Jeszcze raz przekażmy słowo autorowi wspomnień:
„…Wyszli w równych rzędach, bez błyszczących mundurów i flagi, ale tak różnili się od wszystkich, że teraz było jasne, że nie byli szarą masą, ale czymś o silnym młodym duchu. Teraz było wiadomo, że to płastuni! Za oddziałem kilku chłopców ciągnęło wóz, bardzo przemyślanie wykonany, lekki, na oponach. Na tym wozie na spacerach wożono wszystkie ładunki i sprzęt. Oddział, minąwszy plac, zatrzymał się przed trybuną, niedaleko skrajnych drzew drzew Parku Majskiego, i rozbił obóz…”.

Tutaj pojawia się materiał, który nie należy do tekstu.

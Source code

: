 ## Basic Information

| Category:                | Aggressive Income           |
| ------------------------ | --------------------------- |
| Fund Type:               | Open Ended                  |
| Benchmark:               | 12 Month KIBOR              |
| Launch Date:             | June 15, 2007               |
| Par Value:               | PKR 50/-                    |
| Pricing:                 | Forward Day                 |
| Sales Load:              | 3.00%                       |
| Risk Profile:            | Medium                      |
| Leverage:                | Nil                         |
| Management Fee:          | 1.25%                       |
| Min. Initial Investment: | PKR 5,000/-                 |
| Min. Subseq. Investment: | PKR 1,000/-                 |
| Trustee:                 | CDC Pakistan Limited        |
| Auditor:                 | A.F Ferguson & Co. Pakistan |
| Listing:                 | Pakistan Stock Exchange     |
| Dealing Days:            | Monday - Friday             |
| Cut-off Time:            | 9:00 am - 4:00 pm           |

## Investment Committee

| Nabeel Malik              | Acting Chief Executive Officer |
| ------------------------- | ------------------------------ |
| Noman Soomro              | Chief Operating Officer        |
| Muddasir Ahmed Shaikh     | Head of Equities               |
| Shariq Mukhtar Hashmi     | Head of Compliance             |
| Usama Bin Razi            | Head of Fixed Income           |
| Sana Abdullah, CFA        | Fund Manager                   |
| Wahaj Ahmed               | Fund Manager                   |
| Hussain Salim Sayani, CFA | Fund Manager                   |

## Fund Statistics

Członkowie organizacji rozbili duży namiot, rozpalili ognisko, a później zaprezentowali dla gości parku małą sztukę opowiadającą o starciu Indian z amerykańskimi pionierami Dzikiego Zachodu (romantyczny i bohaterski wątek dość wówczas popularny), demonstrując udzielanie pierwszej pomocy umiejętności, za co otrzymali zasłużone brawa od miejscowej publiczności
„…Ta akcja pokazała społeczeństwu, jak powinno wyglądać ciało zdrowego młodzieńca, bo „Indianie” to też byli płastuni, ubrani jedynie w lekki indiański strój, czyli: spodnie i pióra we włosach. Reszta ciała była naga, i tak naoliwiona i stwardniała, że warto było ją zobaczyć. (U nas w Galicji, gdyby tak chłopców wypuszczono na ulicę, zapewne byłyby zarzuty i oburzenie!)…”.

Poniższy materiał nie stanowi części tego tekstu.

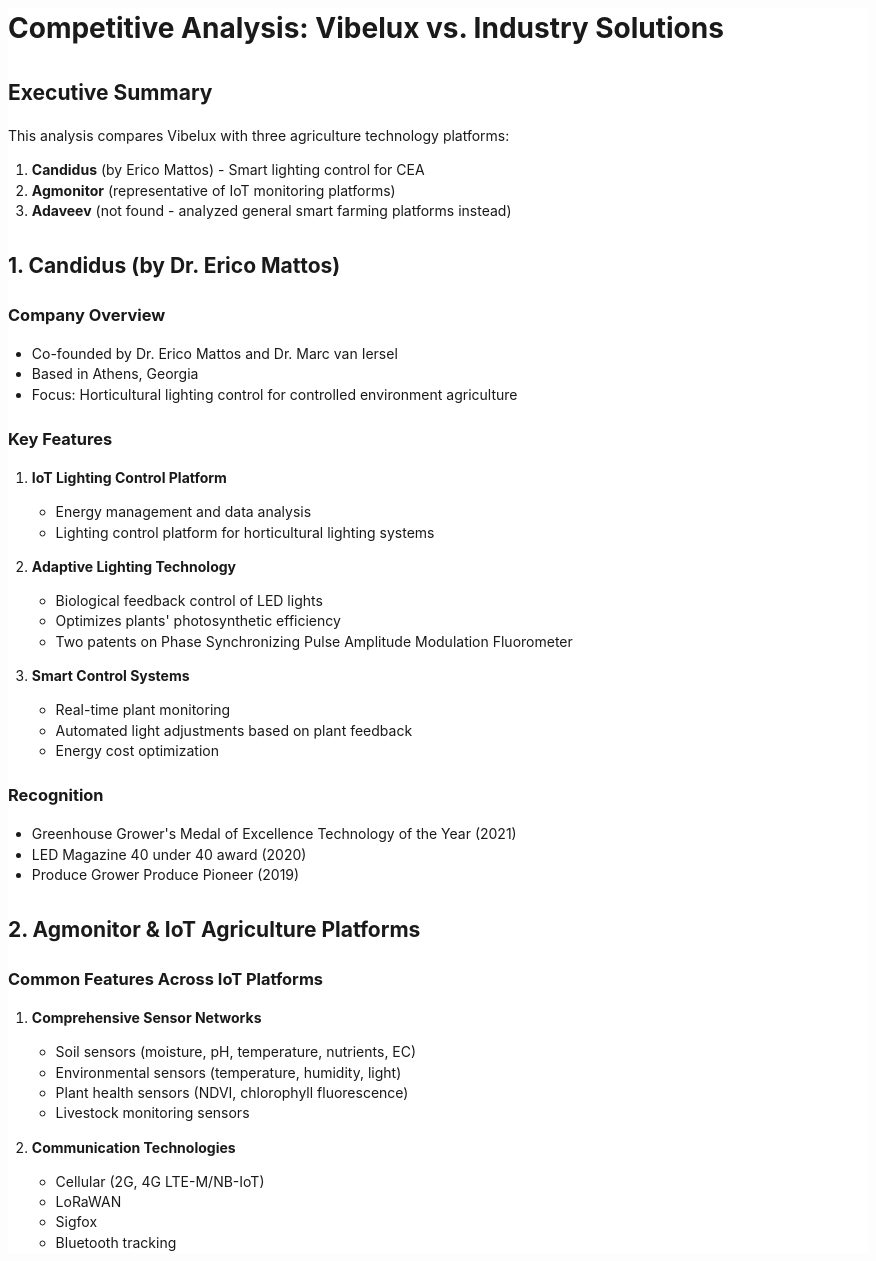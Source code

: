 # Competitive Analysis: Vibelux vs. Industry Solutions

## Executive Summary

This analysis compares Vibelux with three agriculture technology platforms:
1. **Candidus** (by Erico Mattos) - Smart lighting control for CEA
2. **Agmonitor** (representative of IoT monitoring platforms)
3. **Adaveev** (not found - analyzed general smart farming platforms instead)

## 1. Candidus (by Dr. Erico Mattos)

### Company Overview
- Co-founded by Dr. Erico Mattos and Dr. Marc van Iersel
- Based in Athens, Georgia
- Focus: Horticultural lighting control for controlled environment agriculture

### Key Features
1. **IoT Lighting Control Platform**
   - Energy management and data analysis
   - Lighting control platform for horticultural lighting systems

2. **Adaptive Lighting Technology**
   - Biological feedback control of LED lights
   - Optimizes plants' photosynthetic efficiency
   - Two patents on Phase Synchronizing Pulse Amplitude Modulation Fluorometer

3. **Smart Control Systems**
   - Real-time plant monitoring
   - Automated light adjustments based on plant feedback
   - Energy cost optimization

### Recognition
- Greenhouse Grower's Medal of Excellence Technology of the Year (2021)
- LED Magazine 40 under 40 award (2020)
- Produce Grower Produce Pioneer (2019)

## 2. Agmonitor & IoT Agriculture Platforms

### Common Features Across IoT Platforms

1. **Comprehensive Sensor Networks**
   - Soil sensors (moisture, pH, temperature, nutrients, EC)
   - Environmental sensors (temperature, humidity, light)
   - Plant health sensors (NDVI, chlorophyll fluorescence)
   - Livestock monitoring sensors

2. **Communication Technologies**
   - Cellular (2G, 4G LTE-M/NB-IoT)
   - LoRaWAN
   - Sigfox
   - Bluetooth tracking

Po publicznych ćwiczeniach i występach w parku ukraińscy skauci udali się do Bohu. Grupa 12 starszych chłopców wykonywała różne ćwiczenia na wodzie, nurkując głęboko, pływając w kręgu i obok siebie.
Polskie i ukraińskie inicjatywy skautingowe w Winnicy przerwało zajęcie Podola przez bolszewików. Harcerze i płastuni powrócili do tego miasta wraz z odrodzeniem się niepodległej Ukrainy w 1991 roku.
Ołeksander Fedoryszen, 15 października 2024 r.